■ Aim of the exercise
Copy out the data word for word, without any of its pictures.

■ Excerpted data
───

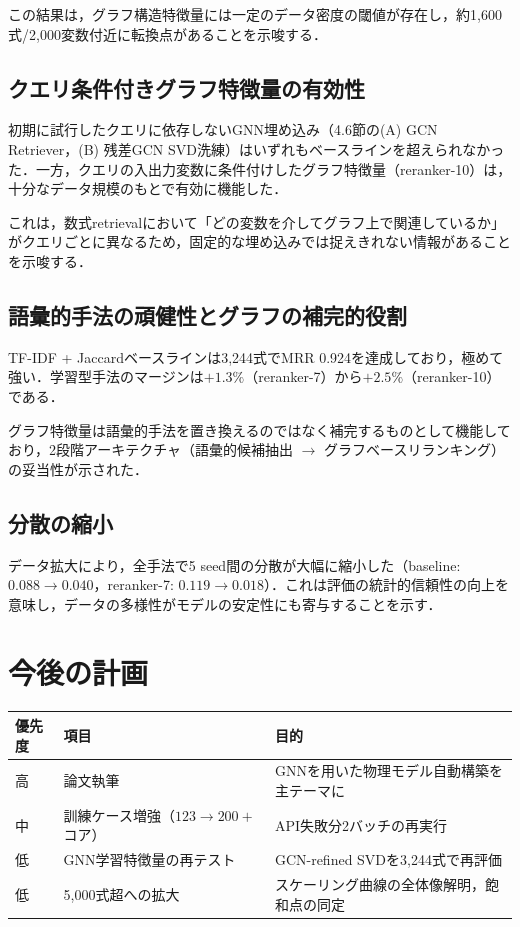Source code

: \documentclass[11pt,a4paper]{ltjsarticle}
\begin{document}
この結果は，グラフ構造特徴量には一定のデータ密度の閾値が存在し，約1,600式/2,000変数付近に転換点があることを示唆する．

\subsection{クエリ条件付きグラフ特徴量の有効性}

初期に試行したクエリに依存しないGNN埋め込み（4.6節の(A) GCN Retriever，(B) 残差GCN SVD洗練）はいずれもベースラインを超えられなかった．一方，クエリの入出力変数に条件付けしたグラフ特徴量（reranker-10）は，十分なデータ規模のもとで有効に機能した．

これは，数式retrievalにおいて「どの変数を介してグラフ上で関連しているか」がクエリごとに異なるため，固定的な埋め込みでは捉えきれない情報があることを示唆する．

\subsection{語彙的手法の頑健性とグラフの補完的役割}

TF-IDF + Jaccardベースラインは3,244式でMRR 0.924を達成しており，極めて強い．学習型手法のマージンは$+1.3\%$（reranker-7）から$+2.5\%$（reranker-10）である．

グラフ特徴量は語彙的手法を置き換えるのではなく補完するものとして機能しており，2段階アーキテクチャ（語彙的候補抽出 $\to$ グラフベースリランキング）の妥当性が示された．

\subsection{分散の縮小}

データ拡大により，全手法で5 seed間の分散が大幅に縮小した（baseline: $0.088 \to 0.040$，reranker-7: $0.119 \to 0.018$）．これは評価の統計的信頼性の向上を意味し，データの多様性がモデルの安定性にも寄与することを示す．

\section{今後の計画}

\begin{table}[h]
\centering
\begin{tabular}{llp{8cm}}
\toprule
優先度 & 項目 & 目的 \\
\midrule
高 & 論文執筆 & GNNを用いた物理モデル自動構築を主テーマに \\
中 & 訓練ケース増強（$123 \to 200+$コア） & API失敗分2バッチの再実行 \\
低 & GNN学習特徴量の再テスト & GCN-refined SVDを3,244式で再評価 \\
低 & 5,000式超への拡大 & スケーリング曲線の全体像解明，飽和点の同定 \\
\bottomrule
\end{tabular}
\end{table}
\end{document}
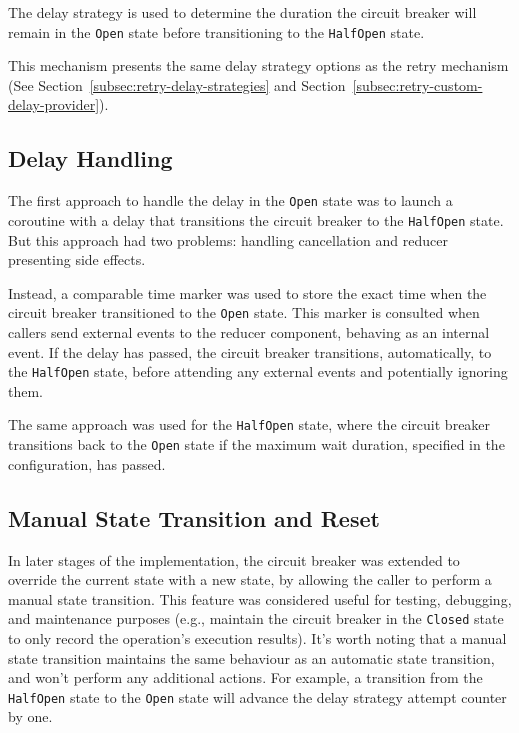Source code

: The delay strategy is used
to determine the duration the circuit breaker will remain in the \texttt{Open} state before transitioning to the \texttt{HalfOpen} state.

This mechanism presents the same delay strategy options as the retry mechanism (See Section~\ref{subsec:retry-delay-strategies} and Section~\ref{subsec:retry-custom-delay-provider}).

\subsection{Delay Handling}\label{subsec:cbreaker-delay-handling}

The first approach to handle the delay in the \texttt{Open} state was
to launch a coroutine with a delay that transitions the circuit breaker to the \texttt{HalfOpen} state.
But this approach had two problems: handling cancellation and reducer presenting side effects.

Instead,
a comparable time marker was used to store the exact time when the circuit breaker transitioned to the \texttt{Open} state.
This marker is consulted when callers send external events to the reducer component,
behaving as an internal event.
If the delay has passed, the circuit breaker transitions, automatically, to the \texttt{HalfOpen} state,
before attending any external events and potentially ignoring them.

The same approach was used for the \texttt{HalfOpen} state,
where the circuit breaker transitions back to the \texttt{Open} state
if the maximum wait duration, specified in the configuration, has passed.

\subsection{Manual State Transition and Reset}\label{subsec:cbreaker-manual-state-transition}

In later stages of the implementation, the circuit breaker was extended to override the current state with a new state,
by allowing the caller to perform a manual state transition.
This feature was considered useful for testing, debugging,
and maintenance purposes (e.g., maintain the circuit breaker in the \texttt{Closed} state to only record the operation's execution results).
It's worth noting that a manual state transition maintains the same behaviour as an automatic state transition,
and won't perform any additional actions.
For example,
a transition from the \texttt{HalfOpen} state to the \texttt{Open} state will advance the delay strategy attempt counter by one.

───

■ Answer section
Source code

: \documentclass[11pt,a4paper]{ltjsarticle}
\begin{document}
この結果は，グラフ構造特徴量には一定のデータ密度の閾値が存在し，約1,600式/2,000変数付近に転換点があることを示唆する．

\subsection{クエリ条件付きグラフ特徴量の有効性}

初期に試行したクエリに依存しないGNN埋め込み（4.6節の(A) GCN Retriever，(B) 残差GCN SVD洗練）はいずれもベースラインを超えられなかった．一方，クエリの入出力変数に条件付けしたグラフ特徴量（reranker-10）は，十分なデータ規模のもとで有効に機能した．

これは，数式retrievalにおいて「どの変数を介してグラフ上で関連しているか」がクエリごとに異なるため，固定的な埋め込みでは捉えきれない情報があることを示唆する．

\subsection{語彙的手法の頑健性とグラフの補完的役割}

TF-IDF + Jaccardベースラインは3,244式でMRR 0.924を達成しており，極めて強い．学習型手法のマージンは$+1.3\%$（reranker-7）から$+2.5\%$（reranker-10）である．

グラフ特徴量は語彙的手法を置き換えるのではなく補完するものとして機能しており，2段階アーキテクチャ（語彙的候補抽出 $\to$ グラフベースリランキング）の妥当性が示された．

\subsection{分散の縮小}

データ拡大により，全手法で5 seed間の分散が大幅に縮小した（baseline: $0.088 \to 0.040$，reranker-7: $0.119 \to 0.018$）．これは評価の統計的信頼性の向上を意味し，データの多様性がモデルの安定性にも寄与することを示す．

\section{今後の計画}

\begin{table}[h]
\centering
\begin{tabular}{llp{8cm}}
\toprule
優先度 & 項目 & 目的 \\
\midrule
高 & 論文執筆 & GNNを用いた物理モデル自動構築を主テーマに \\
中 & 訓練ケース増強（$123 \to 200+$コア） & API失敗分2バッチの再実行 \\
低 & GNN学習特徴量の再テスト & GCN-refined SVDを3,244式で再評価 \\
低 & 5,000式超への拡大 & スケーリング曲線の全体像解明，飽和点の同定 \\
\bottomrule
\end{tabular}
\end{table}
\end{document}
Source code

: The delay strategy is used
to determine the duration the circuit breaker will remain in the \texttt{Open} state before transitioning to the \texttt{HalfOpen} state.

This mechanism presents the same delay strategy options as the retry mechanism (See Section~\ref{subsec:retry-delay-strategies} and Section~\ref{subsec:retry-custom-delay-provider}).

\subsection{Delay Handling}\label{subsec:cbreaker-delay-handling}

The first approach to handle the delay in the \texttt{Open} state was
to launch a coroutine with a delay that transitions the circuit breaker to the \texttt{HalfOpen} state.
But this approach had two problems: handling cancellation and reducer presenting side effects.

Instead,
a comparable time marker was used to store the exact time when the circuit breaker transitioned to the \texttt{Open} state.
This marker is consulted when callers send external events to the reducer component,
behaving as an internal event.
If the delay has passed, the circuit breaker transitions, automatically, to the \texttt{HalfOpen} state,
before attending any external events and potentially ignoring them.

The same approach was used for the \texttt{HalfOpen} state,
where the circuit breaker transitions back to the \texttt{Open} state
if the maximum wait duration, specified in the configuration, has passed.

\subsection{Manual State Transition and Reset}\label{subsec:cbreaker-manual-state-transition}

In later stages of the implementation, the circuit breaker was extended to override the current state with a new state,
by allowing the caller to perform a manual state transition.
This feature was considered useful for testing, debugging,
and maintenance purposes (e.g., maintain the circuit breaker in the \texttt{Closed} state to only record the operation's execution results).
It's worth noting that a manual state transition maintains the same behaviour as an automatic state transition,
and won't perform any additional actions.
For example,
a transition from the \texttt{HalfOpen} state to the \texttt{Open} state will advance the delay strategy attempt counter by one.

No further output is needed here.